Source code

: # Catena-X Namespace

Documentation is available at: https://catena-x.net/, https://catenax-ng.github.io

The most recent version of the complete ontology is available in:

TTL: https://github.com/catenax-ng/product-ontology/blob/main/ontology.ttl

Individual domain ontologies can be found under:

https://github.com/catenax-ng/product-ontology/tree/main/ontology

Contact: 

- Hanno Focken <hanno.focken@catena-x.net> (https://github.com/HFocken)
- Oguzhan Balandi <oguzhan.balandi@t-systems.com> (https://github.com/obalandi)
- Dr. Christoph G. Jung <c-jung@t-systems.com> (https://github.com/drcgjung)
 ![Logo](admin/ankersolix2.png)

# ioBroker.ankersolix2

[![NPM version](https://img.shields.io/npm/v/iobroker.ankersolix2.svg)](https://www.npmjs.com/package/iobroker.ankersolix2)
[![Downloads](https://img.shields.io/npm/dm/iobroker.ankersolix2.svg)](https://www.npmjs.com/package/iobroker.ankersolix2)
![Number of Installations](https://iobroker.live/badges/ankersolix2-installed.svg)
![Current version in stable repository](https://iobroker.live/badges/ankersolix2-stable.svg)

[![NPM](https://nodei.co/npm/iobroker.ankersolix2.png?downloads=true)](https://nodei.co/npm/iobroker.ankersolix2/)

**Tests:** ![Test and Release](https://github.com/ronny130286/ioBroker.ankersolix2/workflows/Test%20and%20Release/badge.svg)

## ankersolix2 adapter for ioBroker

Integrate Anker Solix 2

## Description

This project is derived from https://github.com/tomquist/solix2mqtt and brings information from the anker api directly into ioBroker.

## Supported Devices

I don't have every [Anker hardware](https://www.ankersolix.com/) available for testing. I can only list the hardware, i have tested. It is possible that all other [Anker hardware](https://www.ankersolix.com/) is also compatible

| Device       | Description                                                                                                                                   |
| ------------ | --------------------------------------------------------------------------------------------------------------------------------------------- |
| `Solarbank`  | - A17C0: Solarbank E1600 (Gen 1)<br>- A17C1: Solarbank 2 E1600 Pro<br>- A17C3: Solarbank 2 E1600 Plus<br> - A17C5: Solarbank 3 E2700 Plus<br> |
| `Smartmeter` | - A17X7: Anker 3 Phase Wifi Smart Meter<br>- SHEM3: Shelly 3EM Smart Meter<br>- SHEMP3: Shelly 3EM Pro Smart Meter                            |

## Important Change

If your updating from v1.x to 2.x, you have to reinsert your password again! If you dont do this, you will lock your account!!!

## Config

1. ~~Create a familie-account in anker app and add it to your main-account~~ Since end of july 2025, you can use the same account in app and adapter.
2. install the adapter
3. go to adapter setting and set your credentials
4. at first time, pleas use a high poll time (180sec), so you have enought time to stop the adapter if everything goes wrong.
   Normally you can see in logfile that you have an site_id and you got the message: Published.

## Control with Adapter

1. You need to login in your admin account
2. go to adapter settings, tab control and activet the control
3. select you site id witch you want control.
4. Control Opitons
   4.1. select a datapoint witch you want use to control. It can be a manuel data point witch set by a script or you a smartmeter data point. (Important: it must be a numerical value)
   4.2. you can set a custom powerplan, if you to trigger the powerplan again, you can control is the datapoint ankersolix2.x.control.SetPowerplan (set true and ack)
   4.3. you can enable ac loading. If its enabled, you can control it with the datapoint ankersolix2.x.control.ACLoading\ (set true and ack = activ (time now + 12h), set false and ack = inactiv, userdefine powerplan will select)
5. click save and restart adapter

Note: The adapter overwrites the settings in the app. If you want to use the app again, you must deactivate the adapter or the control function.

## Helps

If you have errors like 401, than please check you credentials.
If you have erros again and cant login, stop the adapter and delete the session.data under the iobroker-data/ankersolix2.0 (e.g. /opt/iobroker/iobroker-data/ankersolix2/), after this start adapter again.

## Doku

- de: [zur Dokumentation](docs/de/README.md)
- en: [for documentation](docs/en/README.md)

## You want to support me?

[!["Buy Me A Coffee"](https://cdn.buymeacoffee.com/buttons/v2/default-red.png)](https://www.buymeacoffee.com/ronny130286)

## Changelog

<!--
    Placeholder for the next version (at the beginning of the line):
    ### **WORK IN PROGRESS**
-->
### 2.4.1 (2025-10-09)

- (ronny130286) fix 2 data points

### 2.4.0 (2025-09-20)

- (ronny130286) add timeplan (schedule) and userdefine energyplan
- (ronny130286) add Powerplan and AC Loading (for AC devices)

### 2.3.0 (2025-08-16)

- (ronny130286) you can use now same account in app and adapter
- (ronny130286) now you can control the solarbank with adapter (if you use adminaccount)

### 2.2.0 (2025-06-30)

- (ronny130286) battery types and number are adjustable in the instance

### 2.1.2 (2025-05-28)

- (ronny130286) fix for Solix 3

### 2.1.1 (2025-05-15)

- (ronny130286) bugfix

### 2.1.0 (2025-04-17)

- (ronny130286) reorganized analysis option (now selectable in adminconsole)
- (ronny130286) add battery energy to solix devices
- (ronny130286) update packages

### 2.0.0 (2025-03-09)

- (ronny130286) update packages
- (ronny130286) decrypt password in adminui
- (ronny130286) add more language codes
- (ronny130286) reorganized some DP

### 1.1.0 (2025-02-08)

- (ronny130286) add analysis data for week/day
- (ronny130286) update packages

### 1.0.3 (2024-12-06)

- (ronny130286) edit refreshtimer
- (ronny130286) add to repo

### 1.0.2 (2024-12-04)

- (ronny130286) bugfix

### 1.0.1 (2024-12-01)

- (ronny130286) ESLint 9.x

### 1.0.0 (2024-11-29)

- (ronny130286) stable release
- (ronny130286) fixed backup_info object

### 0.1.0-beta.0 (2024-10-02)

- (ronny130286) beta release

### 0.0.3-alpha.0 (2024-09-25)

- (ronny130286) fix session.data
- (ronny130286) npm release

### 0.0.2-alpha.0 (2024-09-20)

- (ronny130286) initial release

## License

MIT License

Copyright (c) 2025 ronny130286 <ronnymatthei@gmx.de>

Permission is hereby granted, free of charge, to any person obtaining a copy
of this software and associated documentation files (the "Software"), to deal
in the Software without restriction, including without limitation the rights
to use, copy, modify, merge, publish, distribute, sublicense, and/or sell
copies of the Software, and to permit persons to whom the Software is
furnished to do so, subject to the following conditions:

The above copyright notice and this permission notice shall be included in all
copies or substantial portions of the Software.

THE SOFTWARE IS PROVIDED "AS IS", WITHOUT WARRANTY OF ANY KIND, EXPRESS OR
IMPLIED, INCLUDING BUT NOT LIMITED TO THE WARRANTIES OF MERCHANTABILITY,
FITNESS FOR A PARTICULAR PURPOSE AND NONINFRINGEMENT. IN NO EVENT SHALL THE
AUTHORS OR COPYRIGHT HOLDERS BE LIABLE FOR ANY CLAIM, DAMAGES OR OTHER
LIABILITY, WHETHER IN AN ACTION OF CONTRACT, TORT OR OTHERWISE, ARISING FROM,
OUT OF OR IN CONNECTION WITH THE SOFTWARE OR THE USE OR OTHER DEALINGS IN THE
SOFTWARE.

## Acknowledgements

-- Exercise objective --
Please print all the data again exactly as given.

-- Problem solution --
Source code

: # Catena-X Namespace

Documentation is available at: https://catena-x.net/, https://catenax-ng.github.io

The most recent version of the complete ontology is available in:

TTL: https://github.com/catenax-ng/product-ontology/blob/main/ontology.ttl

Individual domain ontologies can be found under:

https://github.com/catenax-ng/product-ontology/tree/main/ontology

Contact: 

- Hanno Focken <hanno.focken@catena-x.net> (https://github.com/HFocken)
- Oguzhan Balandi <oguzhan.balandi@t-systems.com> (https://github.com/obalandi)
- Dr. Christoph G. Jung <c-jung@t-systems.com> (https://github.com/drcgjung)
 ![Logo](admin/ankersolix2.png)

# ioBroker.ankersolix2

[![NPM version](https://img.shields.io/npm/v/iobroker.ankersolix2.svg)](https://www.npmjs.com/package/iobroker.ankersolix2)
[![Downloads](https://img.shields.io/npm/dm/iobroker.ankersolix2.svg)](https://www.npmjs.com/package/iobroker.ankersolix2)
![Number of Installations](https://iobroker.live/badges/ankersolix2-installed.svg)
![Current version in stable repository](https://iobroker.live/badges/ankersolix2-stable.svg)

[![NPM](https://nodei.co/npm/iobroker.ankersolix2.png?downloads=true)](https://nodei.co/npm/iobroker.ankersolix2/)

**Tests:** ![Test and Release](https://github.com/ronny130286/ioBroker.ankersolix2/workflows/Test%20and%20Release/badge.svg)

## ankersolix2 adapter for ioBroker

Integrate Anker Solix 2

## Description

This project is derived from https://github.com/tomquist/solix2mqtt and brings information from the anker api directly into ioBroker.

## Supported Devices

I don't have every [Anker hardware](https://www.ankersolix.com/) available for testing. I can only list the hardware, i have tested. It is possible that all other [Anker hardware](https://www.ankersolix.com/) is also compatible

| Device       | Description                                                                                                                                   |
| ------------ | --------------------------------------------------------------------------------------------------------------------------------------------- |
| `Solarbank`  | - A17C0: Solarbank E1600 (Gen 1)<br>- A17C1: Solarbank 2 E1600 Pro<br>- A17C3: Solarbank 2 E1600 Plus<br> - A17C5: Solarbank 3 E2700 Plus<br> |
| `Smartmeter` | - A17X7: Anker 3 Phase Wifi Smart Meter<br>- SHEM3: Shelly 3EM Smart Meter<br>- SHEMP3: Shelly 3EM Pro Smart Meter                            |

## Important Change

If your updating from v1.x to 2.x, you have to reinsert your password again! If you dont do this, you will lock your account!!!

## Config

1. ~~Create a familie-account in anker app and add it to your main-account~~ Since end of july 2025, you can use the same account in app and adapter.
2. install the adapter
3. go to adapter setting and set your credentials
4. at first time, pleas use a high poll time (180sec), so you have enought time to stop the adapter if everything goes wrong.
   Normally you can see in logfile that you have an site_id and you got the message: Published.

## Control with Adapter

1. You need to login in your admin account
2. go to adapter settings, tab control and activet the control
3. select you site id witch you want control.
4. Control Opitons
   4.1. select a datapoint witch you want use to control. It can be a manuel data point witch set by a script or you a smartmeter data point. (Important: it must be a numerical value)
   4.2. you can set a custom powerplan, if you to trigger the powerplan again, you can control is the datapoint ankersolix2.x.control.SetPowerplan (set true and ack)
   4.3. you can enable ac loading. If its enabled, you can control it with the datapoint ankersolix2.x.control.ACLoading\ (set true and ack = activ (time now + 12h), set false and ack = inactiv, userdefine powerplan will select)
5. click save and restart adapter

Note: The adapter overwrites the settings in the app. If you want to use the app again, you must deactivate the adapter or the control function.

## Helps

If you have errors like 401, than please check you credentials.
If you have erros again and cant login, stop the adapter and delete the session.data under the iobroker-data/ankersolix2.0 (e.g. /opt/iobroker/iobroker-data/ankersolix2/), after this start adapter again.

## Doku

- de: [zur Dokumentation](docs/de/README.md)
- en: [for documentation](docs/en/README.md)

## You want to support me?

[!["Buy Me A Coffee"](https://cdn.buymeacoffee.com/buttons/v2/default-red.png)](https://www.buymeacoffee.com/ronny130286)

## Changelog

<!--
    Placeholder for the next version (at the beginning of the line):
    ### **WORK IN PROGRESS**
-->
### 2.4.1 (2025-10-09)

- (ronny130286) fix 2 data points

### 2.4.0 (2025-09-20)

- (ronny130286) add timeplan (schedule) and userdefine energyplan
- (ronny130286) add Powerplan and AC Loading (for AC devices)

### 2.3.0 (2025-08-16)

- (ronny130286) you can use now same account in app and adapter
- (ronny130286) now you can control the solarbank with adapter (if you use adminaccount)

### 2.2.0 (2025-06-30)

- (ronny130286) battery types and number are adjustable in the instance

### 2.1.2 (2025-05-28)

- (ronny130286) fix for Solix 3

### 2.1.1 (2025-05-15)

- (ronny130286) bugfix

### 2.1.0 (2025-04-17)

- (ronny130286) reorganized analysis option (now selectable in adminconsole)
- (ronny130286) add battery energy to solix devices
- (ronny130286) update packages

### 2.0.0 (2025-03-09)

- (ronny130286) update packages
- (ronny130286) decrypt password in adminui
- (ronny130286) add more language codes
- (ronny130286) reorganized some DP

### 1.1.0 (2025-02-08)

- (ronny130286) add analysis data for week/day
- (ronny130286) update packages

### 1.0.3 (2024-12-06)

- (ronny130286) edit refreshtimer
- (ronny130286) add to repo

### 1.0.2 (2024-12-04)

- (ronny130286) bugfix

### 1.0.1 (2024-12-01)

- (ronny130286) ESLint 9.x

### 1.0.0 (2024-11-29)

- (ronny130286) stable release
- (ronny130286) fixed backup_info object

### 0.1.0-beta.0 (2024-10-02)

- (ronny130286) beta release

### 0.0.3-alpha.0 (2024-09-25)

- (ronny130286) fix session.data
- (ronny130286) npm release

### 0.0.2-alpha.0 (2024-09-20)

- (ronny130286) initial release

## License

MIT License

Copyright (c) 2025 ronny130286 <ronnymatthei@gmx.de>

Permission is hereby granted, free of charge, to any person obtaining a copy
of this software and associated documentation files (the "Software"), to deal
in the Software without restriction, including without limitation the rights
to use, copy, modify, merge, publish, distribute, sublicense, and/or sell
copies of the Software, and to permit persons to whom the Software is
furnished to do so, subject to the following conditions:

The above copyright notice and this permission notice shall be included in all
copies or substantial portions of the Software.

THE SOFTWARE IS PROVIDED "AS IS", WITHOUT WARRANTY OF ANY KIND, EXPRESS OR
IMPLIED, INCLUDING BUT NOT LIMITED TO THE WARRANTIES OF MERCHANTABILITY,
FITNESS FOR A PARTICULAR PURPOSE AND NONINFRINGEMENT. IN NO EVENT SHALL THE
AUTHORS OR COPYRIGHT HOLDERS BE LIABLE FOR ANY CLAIM, DAMAGES OR OTHER
LIABILITY, WHETHER IN AN ACTION OF CONTRACT, TORT OR OTHERWISE, ARISING FROM,
OUT OF OR IN CONNECTION WITH THE SOFTWARE OR THE USE OR OTHER DEALINGS IN THE
SOFTWARE.

## Acknowledgements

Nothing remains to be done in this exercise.